RA Htx were rejected within 10 days (8, 9, 10x4). PreTx DSBT prolonged primary Htx survival indefinitely (>140 days) with acceptance of secondary donor-specific (but not third-party) grafts (P<0.001). Naive irradiated PVG rats given splenocytes from tolerant rats but not from controls accepted RA Htx, showing the existence of regulatory cells in allograft acceptors. Despite being tolerant, DSBT-treated rats displayed typical features of chronic rejection at day 90 (VO=77%; P<0.001 vs. VO=4% in syngeneic rats). An overt Th2 deviation, particularly intragraft production of interleukin (IL)-4, was observed at day 30. Simultaneously to this Th2 deviation, B cells emerged in the grafts and endothelial deposition of IgG1 (Th2 dependent) and C3 binding were observed.
Regulatory cells that prevent graft loss to acute rejection in primary and secondary grafts do not protect against the development of chronic rejection.
调节性细胞可防止移植物因急性排斥反应而丧失,并诱导免疫耐受,可能是通过促进Th2偏移来实现的。Th2细胞因子刺激B细胞,而B细胞会引发同种异体抗体介导的慢性排斥反应。我们旨在确定调节性细胞介导的免疫耐受是否能预防慢性排斥反应。

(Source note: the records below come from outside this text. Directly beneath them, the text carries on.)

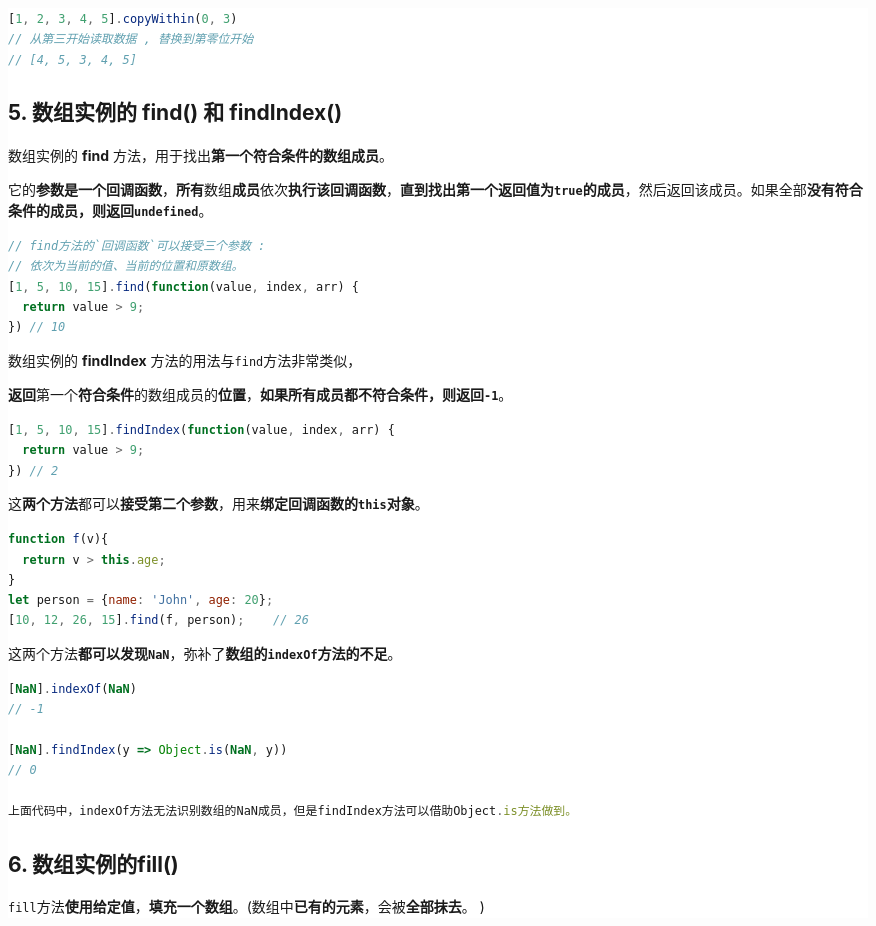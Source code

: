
 ```js
[1, 2, 3, 4, 5].copyWithin(0, 3)
// 从第三开始读取数据 , 替换到第零位开始
// [4, 5, 3, 4, 5]
```

## 5. 数组实例的 find() 和 findIndex()

数组实例的 **find** 方法，用于找出**第一个符合条件的数组成员**。

它的**参数是一个回调函数**，**所有**数组**成员**依次**执行该回调函数**，**直到找出第一个返回值为`true`的成员**，然后返回该成员。如果全部**没有符合条件的成员，则返回`undefined`**。

```js
// find方法的`回调函数`可以接受三个参数 :
// 依次为当前的值、当前的位置和原数组。
[1, 5, 10, 15].find(function(value, index, arr) {
  return value > 9;
}) // 10
```

数组实例的 **findIndex** 方法的用法与`find`方法非常类似，

**返回**第一个**符合条件**的数组成员的**位置**，**如果所有成员都不符合条件，则返回`-1`**。

```js
[1, 5, 10, 15].findIndex(function(value, index, arr) {
  return value > 9;
}) // 2
```

这**两个方法**都可以**接受第二个参数**，用来**绑定回调函数的`this`对象**。

```js
function f(v){
  return v > this.age;
}
let person = {name: 'John', age: 20};
[10, 12, 26, 15].find(f, person);    // 26
```

这两个方法**都可以发现`NaN`**，弥补了**数组的`indexOf`方法的不足**。

```js
[NaN].indexOf(NaN)
// -1

[NaN].findIndex(y => Object.is(NaN, y))
// 0

上面代码中，indexOf方法无法识别数组的NaN成员，但是findIndex方法可以借助Object.is方法做到。
```

## 6. 数组实例的fill()

`fill`方法**使用给定值**，**填充一个数组**。(数组中**已有的元素**，会被**全部抹去**。 )
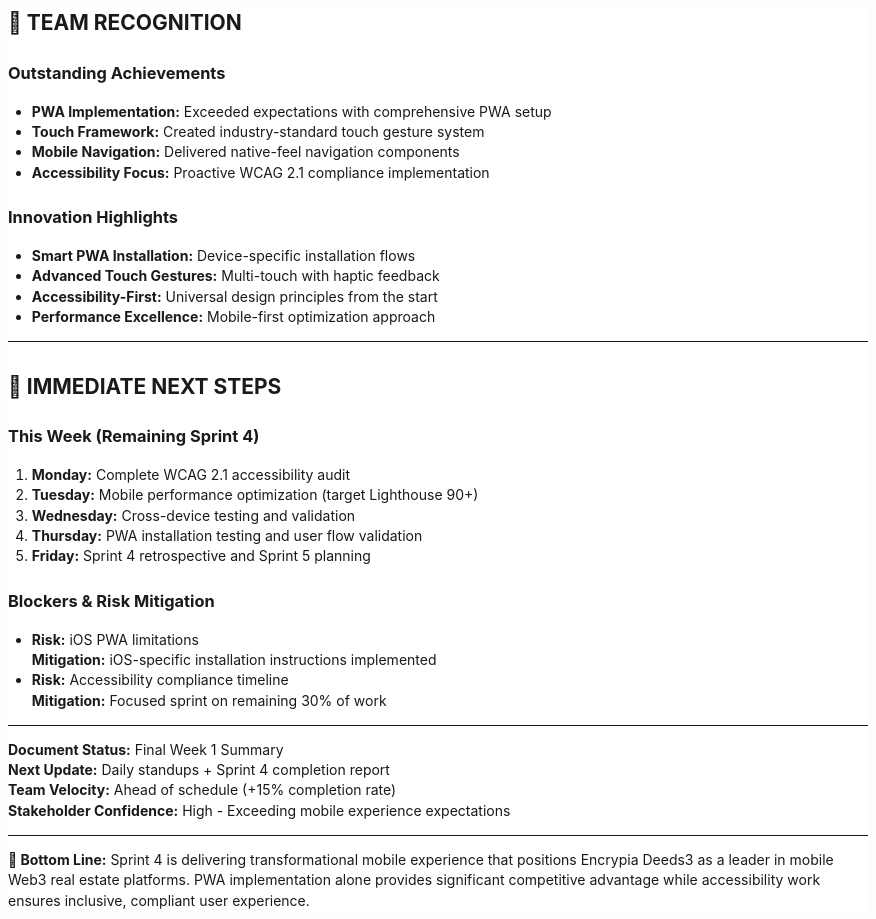 
## 🎉 TEAM RECOGNITION

### **Outstanding Achievements**
- **PWA Implementation:** Exceeded expectations with comprehensive PWA setup
- **Touch Framework:** Created industry-standard touch gesture system
- **Mobile Navigation:** Delivered native-feel navigation components
- **Accessibility Focus:** Proactive WCAG 2.1 compliance implementation

### **Innovation Highlights**
- **Smart PWA Installation:** Device-specific installation flows
- **Advanced Touch Gestures:** Multi-touch with haptic feedback
- **Accessibility-First:** Universal design principles from the start
- **Performance Excellence:** Mobile-first optimization approach

---

## 📅 IMMEDIATE NEXT STEPS

### **This Week (Remaining Sprint 4)**
1. **Monday:** Complete WCAG 2.1 accessibility audit
2. **Tuesday:** Mobile performance optimization (target Lighthouse 90+)
3. **Wednesday:** Cross-device testing and validation
4. **Thursday:** PWA installation testing and user flow validation
5. **Friday:** Sprint 4 retrospective and Sprint 5 planning

### **Blockers & Risk Mitigation**
- **Risk:** iOS PWA limitations  
  **Mitigation:** iOS-specific installation instructions implemented
- **Risk:** Accessibility compliance timeline  
  **Mitigation:** Focused sprint on remaining 30% of work

---

**Document Status:** Final Week 1 Summary  
**Next Update:** Daily standups + Sprint 4 completion report  
**Team Velocity:** Ahead of schedule (+15% completion rate)  
**Stakeholder Confidence:** High - Exceeding mobile experience expectations  

---

**🎯 Bottom Line:** Sprint 4 is delivering transformational mobile experience that positions Encrypia Deeds3 as a leader in mobile Web3 real estate platforms. PWA implementation alone provides significant competitive advantage while accessibility work ensures inclusive, compliant user experience.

以RA(RT1P)大鼠为供体、PVG(RT1c)大鼠为受体进行心脏移植(Htx)。在移植前第12天进行供体特异性输血(DSBT)。在第100天植入二次移植物。将来自耐受大鼠(及对照)的脾细胞转移至轻度照射(450拉德)的未致敏PVG大鼠体内,这些大鼠接受RA心脏移植。对初次心脏移植进行血管闭塞(VO)情况、移植物内Th1/Th2细胞因子产生情况、移植物浸润性质以及免疫球蛋白(Ig)G同种型的内皮沉积和补体(C3)结合情况的研究。将结果与排斥对照组(未进行DSBT)和同基因心脏移植进行比较。
RA心脏移植在10天内被排斥(8、9、10×4)。移植前DSBT可无限期延长初次心脏移植的存活时间(>140天),并可接受二次供体特异性(而非第三方)移植物(P<0.001)。接受来自耐受大鼠而非对照大鼠脾细胞的未致敏照射PVG大鼠接受了RA心脏移植,表明同种异体移植受体中存在调节性细胞。尽管具有耐受性,但在第90天,接受DSBT治疗的大鼠仍表现出慢性排斥反应的典型特征(血管闭塞率=77%;与同基因大鼠血管闭塞率=4%相比,P<0.001)。在第30天观察到明显的Th2偏移,尤其是移植物内白细胞介素(IL)-4的产生。与这种Th2偏移同时,移植物中出现了B细胞,并观察到IgG1(依赖Th2)的内皮沉积和C3结合。
在初次和二次移植物中防止移植物因急性排斥反应而丧失的调节性细胞,并不能预防慢性排斥反应的发生。